• PROVIDED DATA:

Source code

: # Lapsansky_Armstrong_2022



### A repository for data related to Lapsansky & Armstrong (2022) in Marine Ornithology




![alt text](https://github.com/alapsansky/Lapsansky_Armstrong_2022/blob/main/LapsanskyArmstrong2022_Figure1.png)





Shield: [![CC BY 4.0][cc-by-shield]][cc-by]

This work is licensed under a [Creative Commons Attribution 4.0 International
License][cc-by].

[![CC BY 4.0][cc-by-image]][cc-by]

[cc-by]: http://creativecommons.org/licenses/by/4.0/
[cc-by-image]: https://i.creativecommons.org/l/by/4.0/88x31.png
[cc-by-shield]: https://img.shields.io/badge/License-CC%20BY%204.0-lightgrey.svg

• WHAT YOU ARE ASKED TO DO:
What the answer needs is every line from the data above with "creativecommons" in it.

• SOLUTION FOR THIS TASK:
[cc-by]: http://creativecommons.org/licenses/by/4.0/
[cc-by-image]: https://i.creativecommons.org/l/by/4.0/88x31.png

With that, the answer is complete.